I’ve seen people approach Campaign organization in salesforce.com in several ways. Some consultants advocate a Campaign structure with multiple levels of Campaign hierarchy, but that approach may be unnecessarily complex for most organizations. You can achieve nearly all of the same benefits by categorizing your Campaigns using custom fields and single parent-child hierarchy.

Segmenting Campaigns Using the Campaign Type Field

The Campaign Type standard field on Campaigns is a great way to organize your Campaigns based on channel. This is where you would mark a Campaign as a “Webinar” or a “Conference”. If you find that you want more granularity here, you can create a custom sub-type pick list and make the values dependent on the type pick list.
You may also want to create other custom pick list fields such as product line, audience or region to further segment your Campaign performance.

Segmenting Your Campaigns by Date

Many people recommend using the built-in start and end dates on the Campaign to segment Campaigns by date. This approach can work, but the major drawback is that some Campaigns can run for long periods of time and an accurate start and end date for a generic web form Campaign may not offer anything meaningful. To work around this, some organizations create time specific versions of the same Campaign. Typically this is done yearly because there is a fair amount of overhead in changing all of the systems that add Leads and Contacts to Campaigns.

Using this method you still cannot compare performance of your Campaigns on periods shorter than the duration that you have split the Campaign.

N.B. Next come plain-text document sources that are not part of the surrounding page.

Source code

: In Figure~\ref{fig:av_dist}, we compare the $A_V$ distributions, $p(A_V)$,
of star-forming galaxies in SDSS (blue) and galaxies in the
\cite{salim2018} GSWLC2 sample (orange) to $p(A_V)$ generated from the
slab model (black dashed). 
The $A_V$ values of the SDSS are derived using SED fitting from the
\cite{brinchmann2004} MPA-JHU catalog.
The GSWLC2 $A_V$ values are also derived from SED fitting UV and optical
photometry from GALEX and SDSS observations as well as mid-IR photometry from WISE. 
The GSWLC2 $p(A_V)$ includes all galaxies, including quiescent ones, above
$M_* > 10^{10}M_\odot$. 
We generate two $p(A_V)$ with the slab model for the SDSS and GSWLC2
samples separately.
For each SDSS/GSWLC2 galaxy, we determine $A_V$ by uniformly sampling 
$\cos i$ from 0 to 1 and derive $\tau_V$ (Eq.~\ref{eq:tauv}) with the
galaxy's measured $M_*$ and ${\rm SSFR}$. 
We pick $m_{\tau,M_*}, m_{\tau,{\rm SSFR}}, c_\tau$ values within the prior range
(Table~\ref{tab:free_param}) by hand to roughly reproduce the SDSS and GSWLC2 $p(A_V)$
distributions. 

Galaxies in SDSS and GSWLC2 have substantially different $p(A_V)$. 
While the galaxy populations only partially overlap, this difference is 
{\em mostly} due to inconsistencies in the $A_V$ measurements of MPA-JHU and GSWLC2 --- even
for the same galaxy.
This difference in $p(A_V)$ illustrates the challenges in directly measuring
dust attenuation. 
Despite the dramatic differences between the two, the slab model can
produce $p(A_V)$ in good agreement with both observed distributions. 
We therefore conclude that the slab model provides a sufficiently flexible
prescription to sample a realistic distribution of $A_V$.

So instead reporting from a date field on the Campaign itself, I find that most people are better off reporting based on a date field on the Campaign Member record instead.

This gives marketers visibility in to the Campaign responses that were truly generated during a given time period, rather than relying on the fact that the Campaign itself was scheduled for a specific point in time.

Grouping Related Campaigns Together

In some cases it makes sense to group Campaigns together using hierarchy, specifically if you have a campaign that has multiple aspects. A good example is a webinar that may be presented live as well as recorded for future consumption. In this case the parent would be the overall webinar and there would be “live” and “recorded” child Campaigns.

The rollup fields on the parent Campaign can show the overall performance of the webinar and is a good way to assess how well the Campaign did. If you are measuring performance against Campaign cost you could use the overall numbers on the parent Campaign to get a good idea of how well the money was spent.

We recommend limiting the Campaign hierarchy to a single parent-children relationship. While salesforce.com supports up to 5 levels of hierarchy, the reporting capabilities become limited the more levels you add.

Bringing it all Together

Using custom and standard pick list fields on the Campaign allows you to segment and compare your campaigns and their performance against each other. Segmenting based on dates on the Campaign Member allows you to compare performance for a specific time period, either within a single Campaign or across many different Campaigns. Finally limiting the use of campaign hierarchies so they only represent a single parent-children relationship allows you to see summary values on the parent Campaign, as well as compare Campaign performance against other Campaigns by sorting by Parent Campaign Name and then by Campaign Name.

I’ll be the first to admit that each situation is unique and different business requirements may need a different approach, however, I have noticed a tendency to over engineer Campaign structure to the point where it can be frustrating to work with the data and in general recommend starting with something simple and flexible and adjusting to accommodate special cases from there.